Sensor fusion combines data from multiple sensor sources to improve reliability, robustness, and accuracy of data interpretation. The Fuzzy Integral (FI), in particular, the Choquet integral (ChI), is often used as a powerful nonlinear aggregator for fusion across multiple sensors. However, existing supervised ChI learning algorithms typically require precise training labels for each input data point, which can be difficult or impossible to obtain. Additionally, prior work on ChI fusion is often based only on the normalized fuzzy measures, which bounds the fuzzy measure values between [0, 1]. This can be limiting in cases where the underlying scales of input data sources are bipolar (i.e., between [-1, 1]). To address these challenges, this paper proposes a novel Choquet integral-based fusion framework, named Bi-MIChI (pronounced "bi-mi-kee"), which uses bi-capacities to represent the interactions between pairs of subsets of the input sensor sources on a bi-polar scale.
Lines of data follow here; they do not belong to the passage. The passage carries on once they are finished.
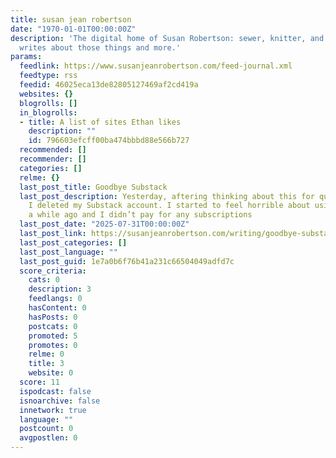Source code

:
 ```yaml
---
title: susan jean robertson
date: "1970-01-01T00:00:00Z"
description: 'The digital home of Susan Robertson: sewer, knitter, and reader who
  writes about those things and more.'
params:
  feedlink: https://www.susanjeanrobertson.com/feed-journal.xml
  feedtype: rss
  feedid: 46025eca13de82805127469af2cd419a
  websites: {}
  blogrolls: []
  in_blogrolls:
  - title: A list of sites Ethan likes
    description: ""
    id: 796603efcff00ba474bbbd88e566b727
  recommended: []
  recommender: []
  categories: []
  relme: {}
  last_post_title: Goodbye Substack
  last_post_description: Yesterday, aftering thinking about this for quite some time,
    I deleted my Substack account. I started to feel horrible about using the platform
    a while ago and I didn’t pay for any subscriptions
  last_post_date: "2025-07-31T00:00:00Z"
  last_post_link: https://susanjeanrobertson.com/writing/goodbye-substack/
  last_post_categories: []
  last_post_language: ""
  last_post_guid: 1e7a0b6f76b41a231c66504049adfd7c
  score_criteria:
    cats: 0
    description: 3
    feedlangs: 0
    hasContent: 0
    hasPosts: 0
    postcats: 0
    promoted: 5
    promotes: 0
    relme: 0
    title: 3
    website: 0
  score: 11
  ispodcast: false
  isnoarchive: false
  innetwork: true
  language: ""
  postcount: 0
  avgpostlen: 0
---
```

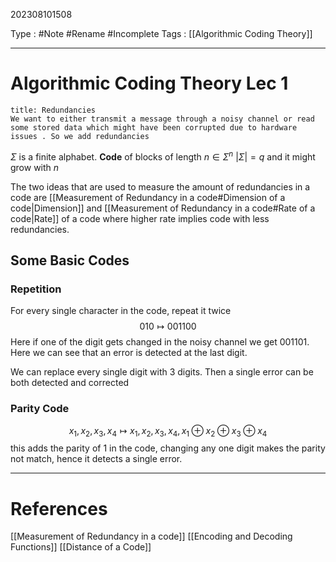 202308101508

Type : #Note #Rename #Incomplete
Tags : [[Algorithmic Coding Theory]]

---
# Algorithmic Coding Theory Lec 1

```ad-info
title: Redundancies
We want to either transmit a message through a noisy channel or read some stored data which might have been corrupted due to hardware issues . So we add redundancies
```

$\Sigma$ is a finite alphabet. **Code** of blocks of length $n\in\Sigma^{n}$
$|\Sigma|=q$ and it might grow with $n$ 

The two ideas that are used to measure the amount of redundancies in a code are [[Measurement of Redundancy in a code#Dimension of a code|Dimension]] and [[Measurement of Redundancy in a code#Rate of a code|Rate]] of a code where higher rate implies code with less redundancies.
## Some Basic Codes
### Repetition
For every single character in the code, repeat it twice
$$010\longmapsto001100$$
Here if one of the digit gets changed in the noisy channel we get $001101$.
Here we can see that an error is detected at the last digit.

We can replace every single digit with 3 digits. Then a single error can be both detected and corrected

### Parity Code
$$
x_{1}, x_{2}, x_{3}, x_{4} \longmapsto x_{1}, x_{2}, x_{3}, x_{4},x_{1}\oplus x_{2}\oplus x_{3}\oplus x_{4}
$$
this adds the parity of $1$ in the code, changing any one digit makes the parity not match, hence it detects a single error.

---
# References
[[Measurement of Redundancy in a code]]
[[Encoding and Decoding Functions]]
[[Distance of a Code]]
This allows for extended non-linear interactions between the sensor sources and can lead to interesting fusion results. Bi-MIChI also addresses label uncertainty through Multiple Instance Learning, where training labels are applied to "bags" (sets) of data instead of per-instance. Our proposed Bi-MIChI framework shows effective classification and detection performance on both synthetic and real-world experiments for sensor fusion with label uncertainty. We also provide detailed analyses on the behavior of the fuzzy measures to demonstrate our fusion process.